**Dataset entries:**
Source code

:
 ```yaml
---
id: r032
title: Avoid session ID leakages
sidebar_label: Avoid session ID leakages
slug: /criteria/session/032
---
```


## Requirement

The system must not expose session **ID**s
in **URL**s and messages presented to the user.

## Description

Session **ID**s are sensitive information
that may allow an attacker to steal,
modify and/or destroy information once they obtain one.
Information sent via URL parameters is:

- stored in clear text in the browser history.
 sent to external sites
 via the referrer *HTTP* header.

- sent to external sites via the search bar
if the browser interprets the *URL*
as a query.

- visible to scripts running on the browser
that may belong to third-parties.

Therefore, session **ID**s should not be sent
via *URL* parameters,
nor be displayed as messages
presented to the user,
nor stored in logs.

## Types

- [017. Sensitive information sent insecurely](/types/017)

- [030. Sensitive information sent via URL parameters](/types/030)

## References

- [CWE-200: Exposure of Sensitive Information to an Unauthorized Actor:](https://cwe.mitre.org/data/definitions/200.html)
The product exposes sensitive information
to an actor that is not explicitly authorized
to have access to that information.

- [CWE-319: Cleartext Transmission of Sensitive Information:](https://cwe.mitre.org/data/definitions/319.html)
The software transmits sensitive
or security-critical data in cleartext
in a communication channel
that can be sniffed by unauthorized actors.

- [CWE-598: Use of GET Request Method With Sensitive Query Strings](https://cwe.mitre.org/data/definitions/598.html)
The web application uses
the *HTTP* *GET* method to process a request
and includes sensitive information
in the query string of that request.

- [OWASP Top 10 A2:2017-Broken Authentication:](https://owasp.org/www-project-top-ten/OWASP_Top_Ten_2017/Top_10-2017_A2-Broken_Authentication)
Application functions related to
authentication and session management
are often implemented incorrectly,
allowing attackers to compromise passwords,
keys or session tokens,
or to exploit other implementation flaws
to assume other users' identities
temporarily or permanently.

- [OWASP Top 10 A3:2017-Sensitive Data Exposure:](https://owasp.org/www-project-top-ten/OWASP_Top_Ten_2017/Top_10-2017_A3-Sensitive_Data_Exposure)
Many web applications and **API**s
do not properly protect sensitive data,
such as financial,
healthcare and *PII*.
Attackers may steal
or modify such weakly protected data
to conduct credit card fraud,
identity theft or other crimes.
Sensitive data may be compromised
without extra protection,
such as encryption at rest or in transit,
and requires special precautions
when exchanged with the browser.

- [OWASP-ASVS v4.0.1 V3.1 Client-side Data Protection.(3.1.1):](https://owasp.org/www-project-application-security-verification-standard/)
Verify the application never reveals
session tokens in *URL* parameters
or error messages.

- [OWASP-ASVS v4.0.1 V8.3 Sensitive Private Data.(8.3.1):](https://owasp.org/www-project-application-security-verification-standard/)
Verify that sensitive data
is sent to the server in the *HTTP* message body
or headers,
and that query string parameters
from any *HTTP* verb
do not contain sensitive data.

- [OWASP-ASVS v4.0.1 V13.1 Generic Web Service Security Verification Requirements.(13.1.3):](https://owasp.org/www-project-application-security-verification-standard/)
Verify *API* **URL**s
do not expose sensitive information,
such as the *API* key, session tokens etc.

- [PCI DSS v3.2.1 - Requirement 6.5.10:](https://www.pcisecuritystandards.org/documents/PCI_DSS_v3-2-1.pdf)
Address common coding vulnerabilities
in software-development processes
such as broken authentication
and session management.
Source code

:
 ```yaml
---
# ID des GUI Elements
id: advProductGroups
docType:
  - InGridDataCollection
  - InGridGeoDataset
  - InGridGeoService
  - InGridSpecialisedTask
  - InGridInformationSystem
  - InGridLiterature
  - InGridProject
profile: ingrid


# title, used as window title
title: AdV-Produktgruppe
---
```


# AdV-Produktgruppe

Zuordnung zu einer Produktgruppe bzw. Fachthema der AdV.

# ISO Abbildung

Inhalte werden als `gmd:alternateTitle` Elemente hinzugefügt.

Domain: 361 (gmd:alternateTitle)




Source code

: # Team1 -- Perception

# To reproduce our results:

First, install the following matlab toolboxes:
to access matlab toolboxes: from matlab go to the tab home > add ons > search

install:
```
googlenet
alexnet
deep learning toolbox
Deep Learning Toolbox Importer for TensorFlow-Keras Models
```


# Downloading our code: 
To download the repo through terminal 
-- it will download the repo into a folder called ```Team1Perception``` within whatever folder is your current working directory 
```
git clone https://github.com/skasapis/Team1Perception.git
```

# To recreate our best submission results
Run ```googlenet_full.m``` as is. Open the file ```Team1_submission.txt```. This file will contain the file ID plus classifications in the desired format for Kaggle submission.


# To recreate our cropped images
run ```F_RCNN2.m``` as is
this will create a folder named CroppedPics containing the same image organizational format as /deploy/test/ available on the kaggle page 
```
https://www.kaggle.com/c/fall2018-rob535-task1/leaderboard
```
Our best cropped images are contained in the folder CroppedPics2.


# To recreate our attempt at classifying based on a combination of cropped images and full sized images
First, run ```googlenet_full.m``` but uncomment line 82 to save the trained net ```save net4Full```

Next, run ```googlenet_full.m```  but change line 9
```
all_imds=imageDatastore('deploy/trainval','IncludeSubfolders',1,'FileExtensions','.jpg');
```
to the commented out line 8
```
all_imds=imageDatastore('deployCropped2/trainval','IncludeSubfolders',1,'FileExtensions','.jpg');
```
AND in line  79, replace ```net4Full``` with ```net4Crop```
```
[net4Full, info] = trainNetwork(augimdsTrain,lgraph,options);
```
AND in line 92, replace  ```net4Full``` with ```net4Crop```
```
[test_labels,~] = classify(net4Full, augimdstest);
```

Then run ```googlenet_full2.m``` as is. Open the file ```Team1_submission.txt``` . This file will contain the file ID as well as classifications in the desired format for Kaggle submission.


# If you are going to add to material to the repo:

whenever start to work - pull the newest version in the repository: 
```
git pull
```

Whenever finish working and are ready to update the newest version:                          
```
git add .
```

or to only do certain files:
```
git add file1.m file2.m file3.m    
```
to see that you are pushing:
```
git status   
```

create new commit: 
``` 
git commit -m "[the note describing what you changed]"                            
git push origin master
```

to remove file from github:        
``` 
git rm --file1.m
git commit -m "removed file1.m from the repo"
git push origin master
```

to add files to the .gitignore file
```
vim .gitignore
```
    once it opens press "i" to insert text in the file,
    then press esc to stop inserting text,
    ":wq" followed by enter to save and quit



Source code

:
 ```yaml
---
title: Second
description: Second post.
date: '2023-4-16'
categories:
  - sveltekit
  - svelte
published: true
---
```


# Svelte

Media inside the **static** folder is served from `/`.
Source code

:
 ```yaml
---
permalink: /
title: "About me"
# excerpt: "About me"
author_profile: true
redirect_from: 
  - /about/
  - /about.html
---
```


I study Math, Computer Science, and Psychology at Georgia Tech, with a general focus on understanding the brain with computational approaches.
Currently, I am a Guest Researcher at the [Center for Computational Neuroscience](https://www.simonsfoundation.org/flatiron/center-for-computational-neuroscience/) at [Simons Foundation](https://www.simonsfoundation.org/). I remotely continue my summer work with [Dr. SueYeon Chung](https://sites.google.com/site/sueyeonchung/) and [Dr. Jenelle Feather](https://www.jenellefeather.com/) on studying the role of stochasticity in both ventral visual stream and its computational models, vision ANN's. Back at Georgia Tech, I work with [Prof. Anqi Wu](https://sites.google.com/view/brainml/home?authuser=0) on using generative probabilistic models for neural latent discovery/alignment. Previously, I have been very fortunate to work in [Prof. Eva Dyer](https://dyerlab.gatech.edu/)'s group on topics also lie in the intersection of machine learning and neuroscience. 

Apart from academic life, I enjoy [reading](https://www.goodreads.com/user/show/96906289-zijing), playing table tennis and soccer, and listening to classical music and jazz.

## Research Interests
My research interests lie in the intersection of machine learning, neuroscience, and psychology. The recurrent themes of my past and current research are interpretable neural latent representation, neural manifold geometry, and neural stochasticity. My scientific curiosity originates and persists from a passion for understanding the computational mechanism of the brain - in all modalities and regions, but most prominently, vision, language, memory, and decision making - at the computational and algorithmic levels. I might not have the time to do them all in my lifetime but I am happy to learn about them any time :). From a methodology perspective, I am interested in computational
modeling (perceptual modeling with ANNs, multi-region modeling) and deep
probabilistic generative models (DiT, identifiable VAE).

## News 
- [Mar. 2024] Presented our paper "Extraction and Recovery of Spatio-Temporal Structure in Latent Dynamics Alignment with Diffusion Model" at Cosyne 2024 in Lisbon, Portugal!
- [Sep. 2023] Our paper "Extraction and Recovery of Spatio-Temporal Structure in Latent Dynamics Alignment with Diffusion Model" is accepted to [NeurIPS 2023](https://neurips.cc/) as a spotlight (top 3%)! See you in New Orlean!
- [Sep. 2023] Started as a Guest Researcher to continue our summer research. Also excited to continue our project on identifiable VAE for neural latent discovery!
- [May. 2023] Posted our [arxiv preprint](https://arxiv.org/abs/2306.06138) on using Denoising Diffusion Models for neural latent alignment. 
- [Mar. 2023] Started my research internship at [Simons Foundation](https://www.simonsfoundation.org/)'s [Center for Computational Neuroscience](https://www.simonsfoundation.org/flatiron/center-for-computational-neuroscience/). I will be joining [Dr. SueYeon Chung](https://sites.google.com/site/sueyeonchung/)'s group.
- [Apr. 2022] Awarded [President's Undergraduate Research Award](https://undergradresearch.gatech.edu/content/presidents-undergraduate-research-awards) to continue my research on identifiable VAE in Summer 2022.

**What needs to be done:**
Determine the number of lines in the data above that contain the word "home", and provide only that figure.

**Answer space:**
2